La relazione annuale del Garante per la protezione dei dati personali Antonello Soro – pronunciata ieri alla Camera dei deputati – è sembrata un po’ come il Conte zio di Manzoni: «..sopire, troncare….troncare, sopire».

Vale a dire, a fronte della Grande Guerra in corso tra tutela dell’identità delle persone nell’era digitale e il «Sesto potere» della sorveglianza globale (è ancora vivo e fumante lo scontro nel congresso degli Stati uniti), la pur impegnata e seria comunicazione del responsabile dell’Autorità è sembrata dribblare gli scogli. E spuntano ancora una volta i due riflessi condizionati del tempo, dal vago sapore censorio: sull’uso delle intercettazioni telefoniche da parte dei giornalisti; sui rischi del web, veri ma da non enfatizzare in un’Italia tuttora assai arretrata per ciò che riguarda Internet e banda larga.

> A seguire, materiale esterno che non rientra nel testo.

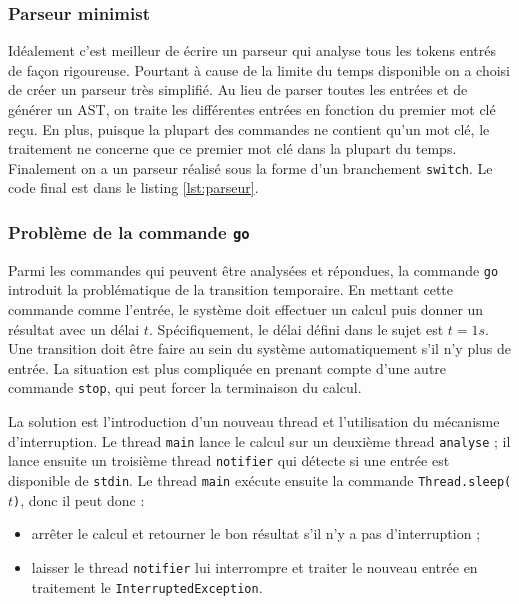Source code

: \documentclass{article}
\begin{document}
\subsubsection{Parseur minimist}
\par Idéalement c'est meilleur de écrire un parseur qui analyse tous les tokens entrés de façon rigoureuse. Pourtant à cause de la limite du temps disponible on a choisi de créer un parseur très simplifié. Au lieu de parser toutes les entrées et de générer un AST, on traite les différentes entrées en fonction du premier mot clé reçu. En plus, puisque la plupart des commandes ne contient qu'un mot clé, le traitement ne concerne que ce premier mot clé dans la plupart du temps. Finalement on a un parseur réalisé sous la forme d'un branchement \texttt{switch}. Le code final est dans le listing \ref{lst:parseur}.

\subsubsection{Problème de la commande \texttt{go}}
\par Parmi les commandes qui peuvent être analysées et répondues, la commande \texttt{go} introduit la problématique de la transition temporaire. En mettant cette commande comme l'entrée, le système doit effectuer un calcul puis donner un résultat avec un délai $t$. Spécifiquement, le délai défini dans le sujet est $t = 1s$. Une transition doit être faire au sein du système automatiquement s'il n'y plus de entrée. La situation est plus compliquée en prenant compte d'une autre commande \texttt{stop}, qui peut forcer la terminaison du calcul.

\par La solution est l'introduction d'un nouveau thread et l'utilisation du mécanisme d'interruption. Le thread \texttt{main} lance le calcul sur un deuxième thread \texttt{analyse} ; il lance ensuite un troisième thread \texttt{notifier} qui détecte si une entrée est disponible de \texttt{stdin}. Le thread \texttt{main} exécute ensuite la commande \texttt{Thread.sleep($t$)}, donc il peut donc :
\begin{itemize}
    \item arrêter le calcul et retourner le bon résultat s'il n'y a pas d'interruption ;
    \item laisser le thread \texttt{notifier} lui interrompre et traiter le nouveau entrée en traitement le \texttt{InterruptedException}.
\end{itemize}
\end{document}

Comunque, pur nella prudenza, un freno è stato messo all’inquietante iniziativa del governo sul controllo a distanza dei lavoratori. Si tratta dell’articolo 23 del decreto sulle Semplificazioni, attuativo del tristemente famoso «Jobs Act». E sì, perché non sono tutelati da nessun vincolo gli «strumenti utilizzati dal lavoratore per rendere la prestazione lavorativa…».

Stiamo parlando di tablet, telefoni cellulari, iPad, e così via. Ecco, allora, che il «sesto potere- grande fratello» si dispiega con ben altra intrusività rispetto alle telecamere nelle strade o alle strisciate delle carte di credito.

Lo Statuto del 1970 è ulteriormente amputato, venendo meno ogni salvaguardia delle squisite prerogative della persona che lavora. Che c’entri tutto questo con la disciplina o la sicurezza non è dato sapere, essendovi una normativa piuttosto stringente su tali temi.

Ma non è qui il punto. «Sorvegliare e punire» scriveva Foucault (1975); la sorveglianza è una dimensione-chiave del mondo moderno, aggiungono Bauman e Lyon (2013). Insomma, il decreto in questione è un altro strumento preventivo, una diminuzione delle libertà, una cinica grida coercitiva.

Non è esagerato pensarlo, visto che il «Jobs Act» sdogana la parola «licenziamento». Tra l’altro, persino il testo-base parla molto genericamente – art.1, comma 7, lettera e – di disciplina dei controlli a distanza «tenendo conto dell’evoluzione tecnologica». Pare evidente un eccesso nella delega, da stigmatizzare con nettezza. Ecco, è legittimo attendersi dal Garante una segnalazione formale al parlamento, di fronte ad un articolato che della privacy si fa davvero un baffo.

Attenzione. Il rischio sta diventando generale e non si limiterà al mondo del lavoro. Quest’ultimo è messo platealmente nel mirino, in quanto nelle sottoculture dominanti conta poco e va svalorizzato. E’ la vecchia linea confindustriale che – purtroppo – trova la sua epifania proprio con l’attuale compagine governativa. Altre categorie seguiranno, visto che la sorveglianza capillare e intrusiva è un «cult» del «mainstream» odierno. Del resto, la mancanza di egemonia e di visione strategica si tramuta nell’esasperazione del controllo.

Un nuovo, aggiornato fattore K, che non sta per comunista, bensì per dissenso o pensiero critico. Importante la mobilitazione avviata dalla Cgil, che chiede una profonda modifica del decreto. E’ bene che cresca in queste ore l’iniziativa, a cominciare dalle commissioni competenti di Camera e Senato. Quel comma va cancellato.

Un chiarimento, se necessario. Nell’era digitale pubblico e privato sconfinano a vicenda. E separare in maniera manichea le due sfere è pressoché impossibile. O che se ne fa – chi lavora – di tecnologie a rischio?